Jen's Twitter Rules

I’m still trying to work my way through this whole Twitter thing. I’m getting updates from a few people. Some of them are interesting. It’s neat to see what kinds of things people are working on, and what kinds of puzzles they’re trying to solve. Some of the Twitter messages (tweets) are irrelevant. While I like you personally and respect you professionally, I don’t care if you’re having Chinese takeout tonight. Some of the tweets don’t make any sense, because they’re replies from people I’m following to people I’m not following.
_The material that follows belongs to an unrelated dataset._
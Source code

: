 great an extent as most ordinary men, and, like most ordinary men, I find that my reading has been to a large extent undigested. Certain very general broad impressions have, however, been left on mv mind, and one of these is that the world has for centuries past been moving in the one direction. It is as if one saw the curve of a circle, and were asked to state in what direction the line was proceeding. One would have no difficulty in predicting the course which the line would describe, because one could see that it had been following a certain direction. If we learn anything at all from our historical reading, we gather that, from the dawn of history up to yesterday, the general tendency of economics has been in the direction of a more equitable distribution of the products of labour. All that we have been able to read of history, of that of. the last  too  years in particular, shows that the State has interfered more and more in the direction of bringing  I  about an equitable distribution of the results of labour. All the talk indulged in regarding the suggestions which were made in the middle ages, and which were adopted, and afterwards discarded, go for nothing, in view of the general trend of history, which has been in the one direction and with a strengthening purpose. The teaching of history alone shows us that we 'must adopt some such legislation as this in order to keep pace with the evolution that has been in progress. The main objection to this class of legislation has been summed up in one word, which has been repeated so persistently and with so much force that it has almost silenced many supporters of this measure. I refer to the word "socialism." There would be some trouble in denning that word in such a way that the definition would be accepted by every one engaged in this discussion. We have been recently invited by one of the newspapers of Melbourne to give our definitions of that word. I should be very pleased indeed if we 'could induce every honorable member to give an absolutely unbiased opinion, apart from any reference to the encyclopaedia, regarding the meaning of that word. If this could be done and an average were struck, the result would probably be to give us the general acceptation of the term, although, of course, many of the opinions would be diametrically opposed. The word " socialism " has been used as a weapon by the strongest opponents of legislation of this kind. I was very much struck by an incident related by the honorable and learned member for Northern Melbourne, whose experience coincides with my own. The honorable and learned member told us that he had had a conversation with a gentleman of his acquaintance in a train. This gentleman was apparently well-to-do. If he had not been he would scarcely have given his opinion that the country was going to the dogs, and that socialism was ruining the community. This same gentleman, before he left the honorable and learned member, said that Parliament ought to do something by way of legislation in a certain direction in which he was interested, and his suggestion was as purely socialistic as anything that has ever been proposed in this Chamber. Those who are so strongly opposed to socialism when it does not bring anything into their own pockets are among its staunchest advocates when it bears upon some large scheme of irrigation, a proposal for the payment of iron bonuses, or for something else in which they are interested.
So I’m only hearing one side of the conversation.

On Sunday night, I was discussing some of this with Jennifer Wagner (yes, she’s the famous educational technology expert Jdub that you’ve heard so much about). She jumped into the Twitter universe head-first, and found that it was so addicting that it was interfering with her work and her life. She finally asked to have it blocked in her school so she could get some work done. She finally settled on some personal rules for Twitter:

  • MegaphoneDon’t follow more than 55 people. If you follow a lot of people, you’re constantly being interrupted by their messages. Fifty-five is a good number (as long as none of them are too Twitter-obsessed), because it keeps you informed without being too distracting.
  • Limit yourself to five tweets a day. Don’t inundate the network with the inane details of your life. Stick to the really good stuff.
  • Don’t small talk on Twitter. Get to the point.
  • Remember that every time you Tweet, it’s like hitting Reply-All, or using the school PA system. You’re talking to a lot of people. Make sure you say something they want to hear. This ties in with John’s Rule #1: Don’t waste people’s time. Use direct messages if you want to talk to individual people.
  • Share successes. Tell people about things that work. Twitter should be a give and take. So ask questions and express frustrations. That’s part of relying on the network. But answer questions, too, and share the positive success stories. Give as much as you receive.
  • If you can’t say it in 140 characters, it doesn’t belong on Twitter.

I’m still not sure if it’s right for me. I may not be following enough people yet. I know that I haven’t yet reached the point where I recognize the Twitter-worthy moments. But I’m sticking with it for a while.

I’ll keep you posted.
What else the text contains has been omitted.